I haven’t blogged in a while and might not for some time as I’m really busy right now with work and personal things. I am waiting for one more transfer from Clearsight to E*Trade in my wife’s RRSP (yes, my wife is coming over to E*Trade as well) then I will provide an update on our portfolio allocations. Suffice to say that our combined portfolio is an all-ETF, all-index portfolio and is very low-cost. It is also very simple, with so far just 6 ETFs in total. It will remain that way for the foreseable future. I dumped all the old mutual funds after looking closely at their past performance vs. the indexes and not being overwhelmingly convinced that any of them were beating indexes.

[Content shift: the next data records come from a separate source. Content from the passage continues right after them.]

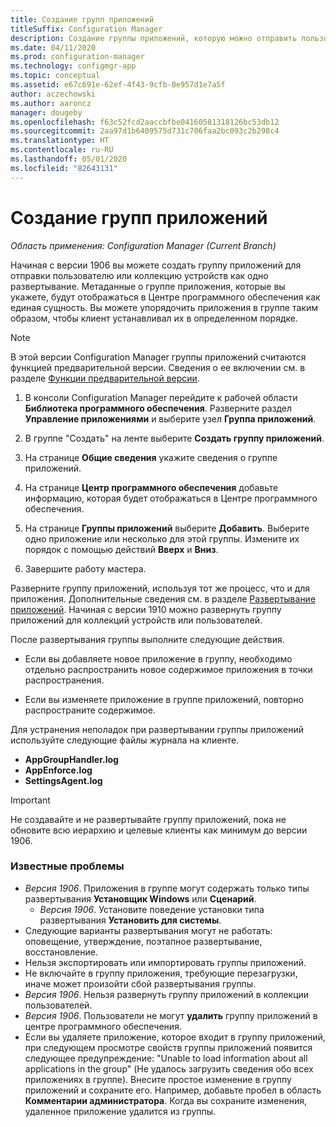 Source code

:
 ```yaml
---
title: Создание групп приложений
titleSuffix: Configuration Manager
description: Создание группы приложений, которую можно отправить пользователю или коллекцию устройств как одно развертывание в Configuration Manager.
ms.date: 04/11/2020
ms.prod: configuration-manager
ms.technology: configmgr-app
ms.topic: conceptual
ms.assetid: e67c691e-62ef-4f43-9cfb-0e957d1e7a5f
author: aczechowski
ms.author: aaroncz
manager: dougeby
ms.openlocfilehash: f63c52fcd2aaccbfbe04160581318126bc53db12
ms.sourcegitcommit: 2aa97d1b6409575d731c706faa2bc093c2b298c4
ms.translationtype: HT
ms.contentlocale: ru-RU
ms.lasthandoff: 05/01/2020
ms.locfileid: "82643131"
---
```

# <a name="create-application-groups"></a>Создание групп приложений

*Область применения: Configuration Manager (Current Branch)*

<!--3555907-->

Начиная с версии 1906 вы можете создать группу приложений для отправки пользователю или коллекцию устройств как одно развертывание. Метаданные о группе приложения, которые вы укажете, будут отображаться в Центре программного обеспечения как единая сущность. Вы можете упорядочить приложения в группе таким образом, чтобы клиент устанавливал их в определенном порядке.

> [!Note]  
> В этой версии Configuration Manager группы приложений считаются функцией предварительной версии. Сведения о ее включении см. в разделе [Функции предварительной версии](../../core/servers/manage/pre-release-features.md).  

1. В консоли Configuration Manager перейдите к рабочей области **Библиотека программного обеспечения**. Разверните раздел **Управление приложениями** и выберите узел **Группа приложений**.  

1. В группе "Создать" на ленте выберите **Создать группу приложений**.

1. На странице **Общие сведения** укажите сведения о группе приложений.  

1. На странице **Центр программного обеспечения** добавьте информацию, которая будет отображаться в Центре программного обеспечения.  

1. На странице **Группы приложений** выберите **Добавить**. Выберите одно приложение или несколько для этой группы. Измените их порядок с помощью действий **Вверх** и **Вниз**.  

1. Завершите работу мастера.  

Разверните группу приложений, используя тот же процесс, что и для приложения. Дополнительные сведения см. в разделе [Развертывание приложений](deploy-applications.md). Начиная с версии 1910 можно развернуть группу приложений для коллекций устройств или пользователей.

После развертывания группы выполните следующие действия.

- Если вы добавляете новое приложение в группу, необходимо отдельно распространить новое содержимое приложения в точки распространения.

- Если вы изменяете приложение в группе приложений, повторно распространите содержимое.

Для устранения неполадок при развертывании группы приложений используйте следующие файлы журнала на клиенте.

- **AppGroupHandler.log**
- **AppEnforce.log**
- **SettingsAgent.log**

> [!Important]  
> Не создавайте и не развертывайте группу приложений, пока не обновите всю иерархию и целевые клиенты как минимум до версии 1906.

### <a name="known-issues"></a>Известные проблемы

- *Версия 1906*. Приложения в группе могут содержать только типы развертывания **Установщик Windows** или **Сценарий**.
  - *Версия 1906*. Установите поведение установки типа развертывания **Установить для системы**.
- Следующие варианты развертывания могут не работать: оповещение, утверждение, поэтапное развертывание, восстановление.
- Нельзя экспортировать или импортировать группы приложений.
- Не включайте в группу приложения, требующие перезагрузки, иначе может произойти сбой развертывания группы.
- *Версия 1906*. Нельзя развернуть группу приложений в коллекции пользователей.
- *Версия 1906*. Пользователи не могут **удалить** группу приложений в центре программного обеспечения.
- Если вы удаляете приложение, которое входит в группу приложений, при следующем просмотре свойств группы приложений появится следующее предупреждение: "Unable to load information about all applications in the group" (Не удалось загрузить сведения обо всех приложениях в группе). Внесите простое изменение в группу приложений и сохраните его. Например, добавьте пробел в область **Комментарии администратора**. Когда вы сохраните изменения, удаленное приложение удалится из группы.<!-- 7099542 -->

Your strategy makes perfect sense. My portfolio is essentiallly the same – ETFs across different asset classes, using the portfolio asset allocation advice offered by David Swensen.
However, just recently, I started exploring some supplementa investments. Fine art. While it will not play more than a very, very minor part of my total assets, it will serve as a small part. Why? Well, it is great to have an asset that provides non-monetary value to me (the painting I bought will hang in my living room!) And, well-researched art investments help minimize risk – and help ensure your choice will enjoy a nice rise in value. David Blackwood prints, for example, have consistently risen in value over the 20 years he has been a print-maker.
I have also started to explore investment properties (small, multi-unit dwellings). There is certainly risk here – but, research and sticking to your guns (not paying more than what you determine is a maximum price, enabling your investment to still yield an appropriate risk-adjusted return) is key.